Expected Points: Providing Context

This is perhaps only indirectly related to the strategic post I’ve been looking to expand upon, but it’s important nonetheless, and, in my mind, more immediately relevant.  The topic, as the title suggest, is Expected Points, the concept developed by Brian Burke at AdvancedNFLStats.com.

I’ll spare you the full explanation because I think most readers here are aware of it, but basically it assigns a point value to each down/distance combination to provide a measure of how valuable each situation is.  For example, 1st and 10 at the 50 yard line is worth MORE than 1st and 10 at a team’s own 20 yard line.  Simple enough.  However, many people (myself included) have been a bit to cavalier in using the Expected Points concept to evaluate in-game strategy.

Today, I want to clear that up.  There is a major limitation to the Expected Points concept; that is, it’s an AVERAGE, and it doesn’t account for the relative strengths and weaknesses of each team.  Logically, a certain field position is worth more to the Broncos than it is to the Buccaneers, right?  Similarly, a particular field position is worth LESS against the Chiefs defense than it is against the Eagles.  Unfortunately, that’s not accounted for, limiting the usefulness of the Expected Points analysis.

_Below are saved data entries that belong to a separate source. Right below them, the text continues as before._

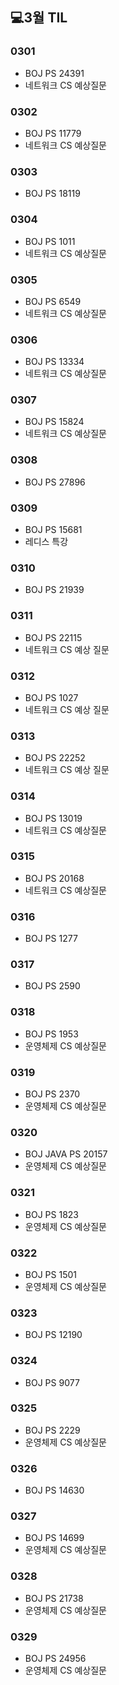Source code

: ## 💻3월 TIL

### 0301
* BOJ PS 24391
* 네트워크 CS 예상질문

### 0302
* BOJ PS 11779
* 네트워크 CS 예상질문

### 0303
* BOJ PS 18119

### 0304
* BOJ PS 1011
* 네트워크 CS 예상질문

### 0305
* BOJ PS 6549
* 네트워크 CS 예상질문

### 0306
* BOJ PS 13334
* 네트워크 CS 예상질문

### 0307
* BOJ PS 15824
* 네트워크 CS 예상질문

### 0308
* BOJ PS 27896

### 0309
* BOJ PS 15681
* 레디스 특강

### 0310
* BOJ PS 21939

### 0311
* BOJ PS 22115
* 네트워크 CS 예상 질문

### 0312
* BOJ PS 1027
* 네트워크 CS 예상 질문

### 0313
* BOJ PS 22252
* 네트워크 CS 예상 질문

### 0314
* BOJ PS 13019
* 네트워크 CS 예상질문

### 0315
* BOJ PS 20168
* 네트워크 CS 예상질문

### 0316
* BOJ PS 1277

### 0317
* BOJ PS 2590

### 0318
* BOJ PS 1953
* 운영체제 CS 예상질문

### 0319
* BOJ PS 2370
* 운영체제 CS 예상질문

### 0320
* BOJ JAVA PS 20157
* 운영체제 CS 예상질문

### 0321 
* BOJ PS 1823
* 운영체제 CS 예상질문

### 0322
* BOJ PS 1501
* 운영체제 CS 예상질문

### 0323
* BOJ PS 12190

### 0324
* BOJ PS 9077

### 0325
* BOJ PS 2229
* 운영체제 CS 예상질문

### 0326
* BOJ PS 14630

### 0327
* BOJ PS 14699
* 운영체제 CS 예상질문

### 0328
* BOJ PS 21738
* 운영체제 CS 예상질문

### 0329
* BOJ PS 24956
* 운영체제 CS 예상질문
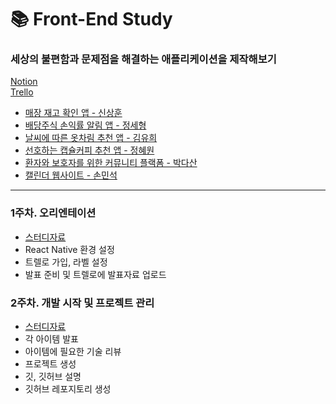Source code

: # 📚 Front-End Study

### 세상의 불편함과 문제점을 해결하는 애플리케이션을 제작해보기

[Notion](https://bit.ly/3xsPI2D)\
[Trello](https://trello.com/b/z5qDMuaM/%EB%8F%99%EC%95%84%EB%8C%80-front-end-%EC%8A%A4%ED%84%B0%EB%94%94)

- [매장 재고 확인 앱 - 신상훈](https://github.com/rhfo124/Inventory)
- [배당주식 손익률 알림 앱 - 정세형](https://github.com/pos1504/dividend-stock)
- [날씨에 따른 옷차림 추천 앱 - 김유희](https://github.com/hapen7535/What-do-I-put-on)
- [선호하는 캡슐커피 추천 앱 - 정혜원](https://github.com/Jeonghy0517/CapsulePick)
- [환자와 보호자를 위한 커뮤니티 플랙폼 - 박다산](https://github.com/daa012/for-patient)
- [캘린더 웹사이트 - 손민석](https://github.com/minseok220/hobby)

---

### 1주차. 오리엔테이션

- [스터디자료](https://www.slideshare.net/YOONSANGYANG/1pdf-251729520)
- React Native 환경 설정
- 트렐로 가입, 라벨 설정
- 발표 준비 및 트렐로에 발표자료 업로드

### 2주차. 개발 시작 및 프로젝트 관리

- [스터디자료](https://www.slideshare.net/YOONSANGYANG/2pdf-251738572)
- 각 아이템 발표
- 아이템에 필요한 기술 리뷰
- 프로젝트 생성
- 깃, 깃허브 설명
- 깃허브 레포지토리 생성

I’m not saying it’s worthless, far from it in fact; I’m just saying that we need to remember that the EP analysis for a given situation reflects average teams, and therefore must be adjusted when applying it to real-world situations.

Allow me to demonstrate (as you knew I would).

Here is the chart of EP value for 1st downs.

Screen Shot 2013-10-25 at 4.45.35 PM


The problem, as I mentioned above, is adjusting for relative strength.  To explain, we need to pick 2 teams.  For the sake of clarity, and consistency, we’ll use Denver and Jacksonville (FO’s best and worst teams by DVOA).

Let’s just look at Denver’s offense.  To adjust, we need to know how the Broncos offense compares to average.  Luckily enough, Football Outsiders provides us with a measure of just that.  Note that, for now, I’m knowingly glossing over the fact that FO’s DVOA might not be the best measure here.

Anyway, Denver, according to FO, ranks 40.9% better than league average.  Well that makes things easy, right?  All we have to do is increase the average EP value of each yard line and re-graph.  Well here’s that graph:

Screen Shot 2013-10-25 at 4.52.08 PM

I’m guessing you all see the problem, but if not, hang in there, I’ll get to that in a second.  We ALSO have to account for Jacksonville’s relative strength/weakness on defense.   Just as I did above, I can just use FO’s rating (17.9%) to adjust again, right?

Well here it is:

Screen Shot 2013-10-25 at 4.55.06 PM


Perfect….now we have the adjusted EP value for the Broncos versus the Jaguars.  We can do the same calculations as before, using these values, to determine the “optimal” play-call (where optimal means maximizing expected points).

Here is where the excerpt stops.